• Requirement:
Below are several records. Retype exactly those lines running from the one with "For a list of" through the one with "For now, only", end lines included, and no others.
════════════════
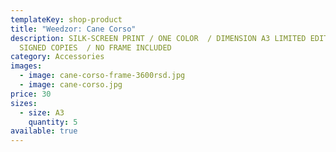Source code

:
 ```yaml
---
templateKey: shop-product
title: "Weedzor: Cane Corso"
description: SILK-SCREEN PRINT / ONE COLOR  / DIMENSION A3 LIMITED EDITION TO 40
  SIGNED COPIES  / NO FRAME INCLUDED
category: Accessories
images:
  - image: cane-corso-frame-3600rsd.jpg
  - image: cane-corso.jpg
price: 30
sizes:
  - size: A3
    quantity: 5
available: true
---
```

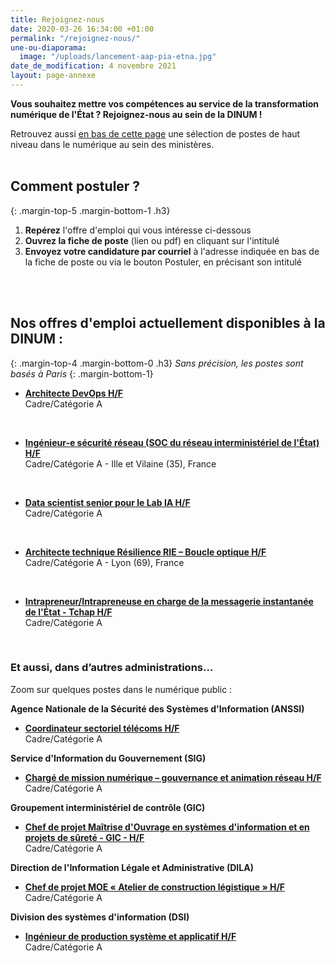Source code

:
 ```yaml
---
title: Rejoignez-nous
date: 2020-03-26 16:34:00 +01:00
permalink: "/rejoignez-nous/"
une-ou-diaporama:
  image: "/uploads/lancement-aap-pia-etna.jpg"
date_de_modification: 4 novembre 2021
layout: page-annexe
---
```


**Vous souhaitez mettre vos compétences au service de la transformation numérique de l'État ? Rejoignez-nous au sein de la DINUM !**

Retrouvez aussi [en bas de cette page](#offresministeres) une sélection de postes de haut niveau dans le numérique au sein des ministères.
<br>
<br>

## Comment postuler ?
{: .margin-top-5 .margin-bottom-1 .h3}
1. **Repérez** l'offre d'emploi qui vous intéresse ci-dessous
2. **Ouvrez la fiche de poste** (lien ou pdf) en cliquant sur l'intitulé
3. **Envoyez votre candidature par courriel** à l'adresse indiquée en bas de la fiche de poste ou via le bouton Postuler, en précisant son intitulé
<br>
<br>

## Nos offres d'emploi actuellement disponibles à la DINUM : 
{: .margin-top-4 .margin-bottom-0 .h3}
*Sans précision, les postes sont basés à Paris*
{: .margin-bottom-1}

* **[Architecte DevOps H/F](https://place-emploi-public.gouv.fr/offre-emploi/architecte-devops-hf-reference-2021-699666/ "Architecte DevOps H/F - Lien externe")**
<br>Cadre/Catégorie A
<br>

* **[Ingénieur-e sécurité réseau (SOC du réseau interministériel de l'État) H/F](https://place-emploi-public.gouv.fr/offre-emploi/ingenieur-e-securite-reseau-soc-du-reseau-interministeriel-de-l-tat-hf-reference-2021-732177/ "Ingénieur-e sécurité réseau (SOC du réseau interministériel de l'État) H/F - Lien externe")**
<br>Cadre/Catégorie A - Ille et Vilaine (35), France
<br>

* **[Data scientist senior pour le Lab IA H/F](https://place-emploi-public.gouv.fr/offre-emploi/data-scientist-senior-pour-le-lab-ia-hf-reference-2021-732157/ "Data scientist senior pour le Lab IA H/F - Lien externe")**
<br>Cadre/Catégorie A
<br>

* **[Architecte technique Résilience RIE – Boucle optique H/F](https://place-emploi-public.gouv.fr/offre-emploi/architecte-technique-resilience-rie--boucle-optique-hf-reference-2021-728069/ "Architecte technique Résilience RIE – Boucle optique H/F - Lien externe")**
<br>Cadre/Catégorie A - Lyon (69), France
<br>

* **[Intrapreneur/Intrapreneuse en charge de la messagerie instantanée de l'État - Tchap H/F](https://place-emploi-public.gouv.fr/offre-emploi/intrapreneurintrapreneuse-en-charge-de-la-messagerie-instantanee-de-l-tat---tchap-hf-reference-2021-723293/ "Intrapreneur/Intrapreneuse en charge de la messagerie instantanée de l'État - Tchap H/F - Lien externe")**
<br>Cadre/Catégorie A
<br>

<!--
> ### Talents du numérique : l’État recrute !
> <figure class='image-center' style='width: 70%;'><img src="/uploads/Campagne_Linkedin_FETE_visuel1.jpg" alt=""/></figure>
> <br>Vous êtes développeur, chef de projet numérique, ingénieur, architecte SI, technicien support... ? Venez créer le service public de demain !
> <br>Plus de 300 postes dans de nombreux métiers vous attendent au **Forum de l'emploi tech de l’État, du 30 novembre au 9 décembre 2020**. Édition 100% en ligne.
> <br>[> Inscrivez-vous jusqu'au 27 nov, 14h](https://numerique.gouv.fr/agenda/forum-emploi-tech-etat-2020)
> <br>
{: .noir .encadre}
  -->

<div class="encadre noir">
<h3 id="et-aussi-dans-dautres-administrations">Et aussi, dans d’autres administrations…<a id="offresministeres"></a></h3>
<p class="margin-bottom-1">Zoom sur quelques postes dans le numérique public&nbsp;:</p> 
<p><strong> Agence Nationale de la Sécurité des Systèmes d'Information (ANSSI) </strong></p> 
<ul><li class="margin-bottom-1"><strong><a href="https://place-emploi-public.gouv.fr/offre-emploi/coordinateur-sectoriel-telecoms-hf-reference-2021-736102/" title="Coordinateur sectoriel télécoms H/F - Lien externe">Coordinateur sectoriel télécoms H/F</a></strong><br>Cadre/Catégorie A</li></ul>

<p><strong> Service d'Information du Gouvernement (SIG)  </strong></p> 
<ul><li class="margin-bottom-1"><strong><a href="https://place-emploi-public.gouv.fr/offre-emploi/charge-de-mission-numerique--gouvernance-et-animation-reseau-hf-reference-2021-733250/" title="Chargé de mission numérique – gouvernance et animation réseau H/F - Lien externe">Chargé de mission numérique – gouvernance et animation réseau H/F</a></strong><br>Cadre/Catégorie A</li></ul> 

<p><strong> Groupement interministériel de contrôle (GIC)    </strong></p> 
<ul><li class="margin-bottom-1"><strong><a href="https://place-emploi-public.gouv.fr/offre-emploi/chef-de-projet-maitrise-d-ouvrage-en-systemes-d-information-et-en-projets-de-surete---gic-reference-2021-593962/" title="Chef de projet Maîtrise d'Ouvrage en systèmes d'information et en projets de sûreté - GIC - Lien externe">Chef de projet Maîtrise d'Ouvrage en systèmes d'information et en projets de sûreté - GIC - H/F</a></strong><br>Cadre/Catégorie A</li></ul> 

<p><strong> Direction de l'Information Légale et Administrative (DILA) </strong></p> 
<ul><li class="margin-bottom-1"><strong><a href="https://place-emploi-public.gouv.fr/offre-emploi/chef-de-projet-moe--atelier-de-construction-legistique--hf-reference-2021-730155/" title="Chef de projet MOE « Atelier de construction légistique » H/F - Lien externe">Chef de projet MOE « Atelier de construction légistique » H/F</a></strong><br>Cadre/Catégorie A</li></ul> 

<p><strong> Division des systèmes d'information (DSI)   </strong></p> 
<ul><li class="margin-bottom-1"><strong><a href="https://place-emploi-public.gouv.fr/offre-emploi/ingenieur-de-production-systeme-et-applicatif-hf-hf-reference-2021-721151/" title="Ingénieur de production système et applicatif H/F - Lien externe">Ingénieur de production système et applicatif H/F</a></strong><br>Cadre/Catégorie A</li></ul> 

</div>
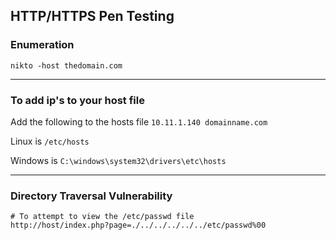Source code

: ## HTTP/HTTPS Pen Testing

### Enumeration
```
nikto -host thedomain.com
```
---

### To add ip's to your host file
Add the following to the hosts file `10.11.1.140 domainname.com`

Linux is `/etc/hosts`

Windows is `C:\windows\system32\drivers\etc\hosts`

---

### Directory Traversal Vulnerability
```
# To attempt to view the /etc/passwd file
http://host/index.php?page=./../../../../../etc/passwd%00
```
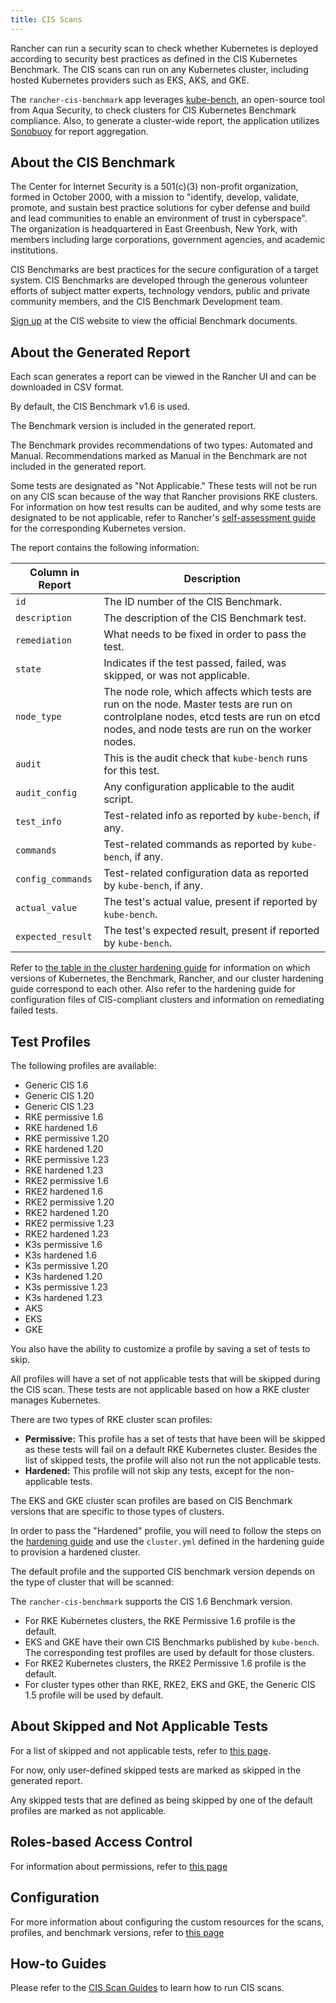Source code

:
 ```yaml
---
title: CIS Scans
---
```


<head>
  <link rel="canonical" href="https://ranchermanager.docs.rancher.com/pages-for-subheaders/cis-scans"/>
</head>

Rancher can run a security scan to check whether Kubernetes is deployed according to security best practices as defined in the CIS Kubernetes Benchmark. The CIS scans can run on any Kubernetes cluster, including hosted Kubernetes providers such as EKS, AKS, and GKE.

The `rancher-cis-benchmark` app leverages <a href="https://github.com/aquasecurity/kube-bench" target="_blank">kube-bench,</a> an open-source tool from Aqua Security, to check clusters for CIS Kubernetes Benchmark compliance. Also, to generate a cluster-wide report, the application utilizes <a href="https://github.com/vmware-tanzu/sonobuoy" target="_blank">Sonobuoy</a> for report aggregation.


## About the CIS Benchmark

The Center for Internet Security is a 501(c\)(3) non-profit organization, formed in October 2000, with a mission to "identify, develop, validate, promote, and sustain best practice solutions for cyber defense and build and lead communities to enable an environment of trust in cyberspace". The organization is headquartered in East Greenbush, New York, with members including large corporations, government agencies, and academic institutions.

CIS Benchmarks are best practices for the secure configuration of a target system. CIS Benchmarks are developed through the generous volunteer efforts of subject matter experts, technology vendors, public and private community members, and the CIS Benchmark Development team.

[Sign up](https://learn.cisecurity.org/benchmarks) at the CIS website to view the official Benchmark documents.

## About the Generated Report

Each scan generates a report can be viewed in the Rancher UI and can be downloaded in CSV format.

By default, the CIS Benchmark v1.6 is used.

The Benchmark version is included in the generated report.

The Benchmark provides recommendations of two types: Automated and Manual. Recommendations marked as Manual in the Benchmark are not included in the generated report.

Some tests are designated as "Not Applicable." These tests will not be run on any CIS scan because of the way that Rancher provisions RKE clusters. For information on how test results can be audited, and why some tests are designated to be not applicable, refer to Rancher's [self-assessment guide](./rancher-security.md#the-cis-benchmark-and-self-assessment) for the corresponding Kubernetes version.

The report contains the following information:

| Column in Report  | Description                                                                                                                                                                             |
|-------------------|-----------------------------------------------------------------------------------------------------------------------------------------------------------------------------------------|
| `id`              | The ID number of the CIS Benchmark.                                                                                                                                                     |
| `description`     | The description of the CIS Benchmark test.                                                                                                                                              |
| `remediation`     | What needs to be fixed in order to pass the test.                                                                                                                                       |
| `state`           | Indicates if the test passed, failed, was skipped, or was not applicable.                                                                                                               |
| `node_type`       | The node role, which affects which tests are run on the node. Master tests are run on controlplane nodes, etcd tests are run on etcd nodes, and node tests are run on the worker nodes. |
| `audit`           | This is the audit check that `kube-bench` runs for this test.                                                                                                                           |
| `audit_config`    | Any configuration applicable to the audit script.                                                                                                                                       |
| `test_info`       | Test-related info as reported by `kube-bench`, if any.                                                                                                                                  |
| `commands`        | Test-related commands as reported by `kube-bench`, if any.                                                                                                                              |
| `config_commands` | Test-related configuration data as reported by `kube-bench`, if any.                                                                                                                    |
| `actual_value`    | The test's actual value, present if reported by `kube-bench`.                                                                                                                           |
| `expected_result` | The test's expected result, present if reported by `kube-bench`.                                                                                                                        |

Refer to [the table in the cluster hardening guide](./rancher-security.md) for information on which versions of Kubernetes, the Benchmark, Rancher, and our cluster hardening guide correspond to each other. Also refer to the hardening guide for configuration files of CIS-compliant clusters and information on remediating failed tests.

## Test Profiles

The following profiles are available:

- Generic CIS 1.6
- Generic CIS 1.20
- Generic CIS 1.23
- RKE permissive 1.6
- RKE hardened 1.6
- RKE permissive 1.20
- RKE hardened 1.20
- RKE permissive 1.23
- RKE hardened 1.23
- RKE2 permissive 1.6
- RKE2 hardened 1.6
- RKE2 permissive 1.20
- RKE2 hardened 1.20
- RKE2 permissive 1.23
- RKE2 hardened 1.23
- K3s permissive 1.6
- K3s hardened 1.6
- K3s permissive 1.20
- K3s hardened 1.20
- K3s permissive 1.23
- K3s hardened 1.23
- AKS
- EKS
- GKE

You also have the ability to customize a profile by saving a set of tests to skip.

All profiles will have a set of not applicable tests that will be skipped during the CIS scan. These tests are not applicable based on how a RKE cluster manages Kubernetes.

There are two types of RKE cluster scan profiles:

- **Permissive:** This profile has a set of tests that have been will be skipped as these tests will fail on a default RKE Kubernetes cluster. Besides the list of skipped tests, the profile will also not run the not applicable tests.
- **Hardened:** This profile will not skip any tests, except for the non-applicable tests.

The EKS and GKE cluster scan profiles are based on CIS Benchmark versions that are specific to those types of clusters.

In order to pass the "Hardened" profile, you will need to follow the steps on the [hardening guide](./rancher-security.md#rancher-hardening-guide) and use the `cluster.yml` defined in the hardening guide to provision a hardened cluster.

The default profile and the supported CIS benchmark version depends on the type of cluster that will be scanned:

The `rancher-cis-benchmark` supports the CIS 1.6 Benchmark version.

- For RKE Kubernetes clusters, the RKE Permissive 1.6 profile is the default.
- EKS and GKE have their own CIS Benchmarks published by `kube-bench`. The corresponding test profiles are used by default for those clusters.
- For RKE2 Kubernetes clusters, the RKE2 Permissive 1.6 profile is the default.
- For cluster types other than RKE, RKE2, EKS and GKE, the Generic CIS 1.5 profile will be used by default.

## About Skipped and Not Applicable Tests

For a list of skipped and not applicable tests, refer to [this page](../how-to-guides/advanced-user-guides/cis-scan-guides/skip-tests.md).

For now, only user-defined skipped tests are marked as skipped in the generated report.

Any skipped tests that are defined as being skipped by one of the default profiles are marked as not applicable.

## Roles-based Access Control

For information about permissions, refer to [this page](../integrations-in-rancher/cis-scans/rbac-for-cis-scans.md)

## Configuration

For more information about configuring the custom resources for the scans, profiles, and benchmark versions, refer to [this page](../integrations-in-rancher/cis-scans/configuration-reference.md)

## How-to Guides

Please refer to the [CIS Scan Guides](../pages-for-subheaders/cis-scan-guides.md) to learn how to run CIS scans.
════════════════
• Task solution:
For a list of skipped and not applicable tests, refer to [this page](../how-to-guides/advanced-user-guides/cis-scan-guides/skip-tests.md).

For now, only user-defined skipped tests are marked as skipped in the generated report.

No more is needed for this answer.